Most of all, there was Ludwig von Mises, who proudly called himself a liberal. He was the 20th century’s great defender of capitalism and the free society. He decided to settle the issue about what is liberalism once at for all.

Liberalism is Ludwig von Mises’ classic statement in defense of a free society, one of the last statements of the old liberal school and a text from which we can continue to learn. It has been the conscience of a global movement for liberty for 80 years.
Liberalism first appeared in 1927 as a follow-up to both Mises’ devastating 1922 book showing that socialism would fail and his 1926 book criticizing interventionism. It was written to address the burning question: If not socialism, and if not fascism or interventionism, what form of social arrangement is most conducive to human flourishing? Mises’ answer, summed up in the title, is liberalism.

Even in these times, Mises was aware that the meaning of liberalism had changed from its common use in the 19th century. He had to clarify that his understanding not only included commercial freedom, but was rooted in it. Without economic freedom, no other form of freedom can have material meaning.

But Mises did not accept the idea that the term had been merely stolen from the proponents of free markets. He thought it had never been worked out scientifically, and therefore, the theory of liberalism became vulnerable to political manipulation.

Thus did Mises do more than restate classical liberal doctrine. He gave a thoroughly modern defense of freedom, one that corrected the errors of the old liberal school by rooting the idea of liberty in the institution of private property (the subject on which the classical school was sometimes unclear). That is the grand contribution of this volume:

The program of liberalism, therefore, if condensed into a single word, would have to read: property, that is, private ownership of the means of production… All the other demands of liberalism result from this fundamental demand.

But there are other insights too. He demonstrates that the order inherent in a laissez-faire society stems not from a mystical source, but from the capacity of the price system to provide a means of rational coordination between independent actors. This rational pursuit of individual interest leads to the division of labor, the development of the money economy, the extended order of production and the coordinative signals of interest and profit. He argues that it is within man’s rational capacity to understand the reasons for the prosperity and orderliness of freedom.

He further shows that political decentralization and secession are the best means to peace and political liberty. As for religion, he recommends the complete separation of church and state, and a cultural conviction that favors tolerance. On immigration, he favors the freedom of movement. On education, state involvement must end — completely.

In some ways, this is the most political of Mises’ treatises, and also one of the most inspiring books ever written on the idea of liberty. It remains a book that can set the world on fire for freedom, which is probably why it has been translated into more than a dozen languages.

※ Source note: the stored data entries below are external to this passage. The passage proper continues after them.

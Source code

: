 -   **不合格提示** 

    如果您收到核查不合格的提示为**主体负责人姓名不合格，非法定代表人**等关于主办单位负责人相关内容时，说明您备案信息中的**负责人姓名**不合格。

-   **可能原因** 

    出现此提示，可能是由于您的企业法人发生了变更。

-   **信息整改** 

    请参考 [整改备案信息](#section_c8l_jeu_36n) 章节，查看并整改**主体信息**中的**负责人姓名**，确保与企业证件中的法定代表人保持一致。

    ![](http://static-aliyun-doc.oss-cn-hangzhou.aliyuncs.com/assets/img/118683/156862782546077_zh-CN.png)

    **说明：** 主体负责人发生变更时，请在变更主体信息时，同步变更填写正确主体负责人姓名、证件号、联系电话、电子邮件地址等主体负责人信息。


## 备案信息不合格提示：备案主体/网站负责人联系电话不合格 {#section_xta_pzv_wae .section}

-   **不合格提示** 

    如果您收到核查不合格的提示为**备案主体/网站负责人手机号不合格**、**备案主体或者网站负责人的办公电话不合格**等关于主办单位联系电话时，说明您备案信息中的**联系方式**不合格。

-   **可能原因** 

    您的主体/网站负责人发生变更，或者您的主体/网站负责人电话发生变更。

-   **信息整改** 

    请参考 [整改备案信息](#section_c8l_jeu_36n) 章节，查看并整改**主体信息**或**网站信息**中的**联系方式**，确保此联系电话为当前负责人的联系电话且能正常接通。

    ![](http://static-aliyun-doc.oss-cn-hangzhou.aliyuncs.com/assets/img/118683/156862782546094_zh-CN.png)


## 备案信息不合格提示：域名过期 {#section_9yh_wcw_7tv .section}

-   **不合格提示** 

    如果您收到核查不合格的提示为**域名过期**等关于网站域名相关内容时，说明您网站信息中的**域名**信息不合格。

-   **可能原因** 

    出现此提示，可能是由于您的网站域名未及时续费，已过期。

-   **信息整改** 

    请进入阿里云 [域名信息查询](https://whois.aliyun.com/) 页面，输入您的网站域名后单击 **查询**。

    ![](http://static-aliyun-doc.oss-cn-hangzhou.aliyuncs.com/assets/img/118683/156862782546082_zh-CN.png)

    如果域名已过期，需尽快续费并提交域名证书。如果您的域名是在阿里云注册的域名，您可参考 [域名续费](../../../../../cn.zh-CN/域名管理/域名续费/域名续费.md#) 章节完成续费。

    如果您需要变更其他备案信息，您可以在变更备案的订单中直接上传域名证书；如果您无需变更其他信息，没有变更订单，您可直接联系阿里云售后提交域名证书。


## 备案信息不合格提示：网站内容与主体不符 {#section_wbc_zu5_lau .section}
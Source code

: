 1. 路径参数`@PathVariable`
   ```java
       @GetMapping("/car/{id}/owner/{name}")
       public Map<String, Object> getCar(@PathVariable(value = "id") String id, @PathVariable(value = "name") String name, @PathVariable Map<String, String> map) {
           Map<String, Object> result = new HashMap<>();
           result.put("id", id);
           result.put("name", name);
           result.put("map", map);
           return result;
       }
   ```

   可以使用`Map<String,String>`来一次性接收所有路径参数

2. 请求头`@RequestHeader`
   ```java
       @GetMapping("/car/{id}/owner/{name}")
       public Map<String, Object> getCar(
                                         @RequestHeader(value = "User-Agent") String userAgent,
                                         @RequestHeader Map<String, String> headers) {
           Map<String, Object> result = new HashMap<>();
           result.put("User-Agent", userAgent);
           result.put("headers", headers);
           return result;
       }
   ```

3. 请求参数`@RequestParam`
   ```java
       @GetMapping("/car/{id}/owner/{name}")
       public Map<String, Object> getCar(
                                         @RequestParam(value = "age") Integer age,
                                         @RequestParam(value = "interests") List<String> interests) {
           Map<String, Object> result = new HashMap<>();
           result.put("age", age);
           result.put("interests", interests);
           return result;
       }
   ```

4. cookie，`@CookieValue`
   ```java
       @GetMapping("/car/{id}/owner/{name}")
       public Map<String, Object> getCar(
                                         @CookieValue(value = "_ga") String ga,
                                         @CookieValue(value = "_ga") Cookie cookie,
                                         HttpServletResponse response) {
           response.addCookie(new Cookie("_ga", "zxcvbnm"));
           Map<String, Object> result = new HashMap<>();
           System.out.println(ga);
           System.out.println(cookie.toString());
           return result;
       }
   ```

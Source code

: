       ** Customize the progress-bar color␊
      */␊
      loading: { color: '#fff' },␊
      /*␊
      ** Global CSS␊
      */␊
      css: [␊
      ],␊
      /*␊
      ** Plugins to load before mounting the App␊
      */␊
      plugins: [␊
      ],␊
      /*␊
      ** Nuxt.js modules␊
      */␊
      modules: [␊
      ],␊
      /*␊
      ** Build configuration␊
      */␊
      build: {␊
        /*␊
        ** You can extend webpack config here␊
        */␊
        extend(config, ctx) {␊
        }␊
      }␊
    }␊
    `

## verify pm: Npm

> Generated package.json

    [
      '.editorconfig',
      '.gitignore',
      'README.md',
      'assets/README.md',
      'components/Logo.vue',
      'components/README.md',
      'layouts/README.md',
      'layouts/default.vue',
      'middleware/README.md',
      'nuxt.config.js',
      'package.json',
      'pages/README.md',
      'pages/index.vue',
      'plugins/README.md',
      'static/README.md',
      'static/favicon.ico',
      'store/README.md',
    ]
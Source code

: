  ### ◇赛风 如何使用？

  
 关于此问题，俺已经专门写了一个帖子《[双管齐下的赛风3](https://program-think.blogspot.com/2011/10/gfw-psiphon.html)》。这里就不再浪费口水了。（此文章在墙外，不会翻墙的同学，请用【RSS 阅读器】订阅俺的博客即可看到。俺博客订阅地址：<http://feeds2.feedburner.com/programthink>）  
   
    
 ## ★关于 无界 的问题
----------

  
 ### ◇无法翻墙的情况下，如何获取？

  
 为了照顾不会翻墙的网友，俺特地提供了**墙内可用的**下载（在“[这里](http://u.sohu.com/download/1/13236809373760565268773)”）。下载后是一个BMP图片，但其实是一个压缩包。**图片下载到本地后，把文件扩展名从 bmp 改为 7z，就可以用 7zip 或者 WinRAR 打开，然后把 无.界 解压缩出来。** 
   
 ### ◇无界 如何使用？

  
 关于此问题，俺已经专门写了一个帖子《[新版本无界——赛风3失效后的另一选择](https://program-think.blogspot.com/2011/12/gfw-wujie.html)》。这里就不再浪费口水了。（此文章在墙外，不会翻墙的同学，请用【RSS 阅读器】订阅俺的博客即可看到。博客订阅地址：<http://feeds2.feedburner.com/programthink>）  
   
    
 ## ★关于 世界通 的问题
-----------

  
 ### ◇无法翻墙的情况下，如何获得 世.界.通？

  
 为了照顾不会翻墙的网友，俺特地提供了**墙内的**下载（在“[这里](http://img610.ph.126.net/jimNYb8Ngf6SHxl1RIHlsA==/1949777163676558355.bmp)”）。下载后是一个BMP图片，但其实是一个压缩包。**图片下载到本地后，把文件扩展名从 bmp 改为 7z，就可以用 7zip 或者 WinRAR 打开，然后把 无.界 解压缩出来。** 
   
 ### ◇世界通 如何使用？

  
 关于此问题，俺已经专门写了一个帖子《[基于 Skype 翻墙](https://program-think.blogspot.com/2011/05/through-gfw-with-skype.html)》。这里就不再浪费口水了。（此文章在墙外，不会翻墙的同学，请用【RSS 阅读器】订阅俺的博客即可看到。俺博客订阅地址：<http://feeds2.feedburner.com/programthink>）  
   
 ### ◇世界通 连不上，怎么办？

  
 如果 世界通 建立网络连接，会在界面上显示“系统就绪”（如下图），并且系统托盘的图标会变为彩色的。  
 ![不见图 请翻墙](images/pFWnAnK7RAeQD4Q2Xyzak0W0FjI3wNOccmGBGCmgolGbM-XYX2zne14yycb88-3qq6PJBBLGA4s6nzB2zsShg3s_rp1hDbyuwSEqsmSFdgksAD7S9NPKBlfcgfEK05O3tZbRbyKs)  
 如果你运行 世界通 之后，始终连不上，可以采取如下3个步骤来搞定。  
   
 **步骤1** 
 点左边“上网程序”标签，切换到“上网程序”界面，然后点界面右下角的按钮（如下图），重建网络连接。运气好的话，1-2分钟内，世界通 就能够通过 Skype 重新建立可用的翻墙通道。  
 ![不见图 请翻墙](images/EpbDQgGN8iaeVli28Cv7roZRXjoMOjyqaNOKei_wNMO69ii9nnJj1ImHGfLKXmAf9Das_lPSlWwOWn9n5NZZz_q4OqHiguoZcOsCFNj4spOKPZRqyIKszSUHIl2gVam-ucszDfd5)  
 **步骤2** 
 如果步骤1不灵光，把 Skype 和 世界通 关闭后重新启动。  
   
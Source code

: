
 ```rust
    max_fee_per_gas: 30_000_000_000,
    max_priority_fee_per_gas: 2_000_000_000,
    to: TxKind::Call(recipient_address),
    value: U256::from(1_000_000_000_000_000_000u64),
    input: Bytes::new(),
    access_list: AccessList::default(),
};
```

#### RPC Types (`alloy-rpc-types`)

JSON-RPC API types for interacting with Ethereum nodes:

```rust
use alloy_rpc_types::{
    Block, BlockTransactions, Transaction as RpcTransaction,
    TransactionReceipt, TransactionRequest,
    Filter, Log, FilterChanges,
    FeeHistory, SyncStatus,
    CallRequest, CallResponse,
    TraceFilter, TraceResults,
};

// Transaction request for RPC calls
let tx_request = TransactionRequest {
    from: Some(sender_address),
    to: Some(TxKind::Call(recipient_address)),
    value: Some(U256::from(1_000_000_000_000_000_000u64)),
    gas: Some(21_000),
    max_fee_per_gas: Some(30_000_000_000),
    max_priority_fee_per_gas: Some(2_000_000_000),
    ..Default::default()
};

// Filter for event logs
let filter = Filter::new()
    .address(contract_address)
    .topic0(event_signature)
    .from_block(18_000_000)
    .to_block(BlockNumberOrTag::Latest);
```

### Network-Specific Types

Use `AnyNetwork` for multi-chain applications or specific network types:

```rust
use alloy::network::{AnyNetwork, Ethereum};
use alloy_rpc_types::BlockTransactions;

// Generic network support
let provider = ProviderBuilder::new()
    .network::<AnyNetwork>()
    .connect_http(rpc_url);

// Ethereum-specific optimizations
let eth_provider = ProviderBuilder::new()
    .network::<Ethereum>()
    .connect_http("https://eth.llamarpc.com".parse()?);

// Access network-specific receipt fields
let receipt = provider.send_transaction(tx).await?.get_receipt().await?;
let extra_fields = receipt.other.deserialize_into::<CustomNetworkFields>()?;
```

Yet the concluding message here is something that every freedom lover needs to contemplate and return to again and again. Consider his words very seriously:

Liberalism is no religion, no worldview, no party of special interests. It is no religion because it demands neither faith nor devotion, because there is nothing mystical about it, and because it has no dogmas. It is no worldview because it does not try to explain the cosmos, and because it says nothing and does not seek to say anything about the meaning and purpose of human existence. It is no party of special interests because it does not provide or seek to provide any special advantage whatsoever to any individual or any group. It is something entirely different. It is an ideology, a doctrine of the mutual relationship among the members of society and, at the same time, the application of this doctrine to the conduct of men in actual society. It promises nothing that exceeds what can be accomplished in society and through society. It seeks to give men only one thing: the peaceful, undisturbed development of material well-being for all, in order thereby to shield the m from the external causes of pain and suffering as far as it lies within the power of social institutions to do so at all. To diminish suffering, to increase happiness: That is its aim.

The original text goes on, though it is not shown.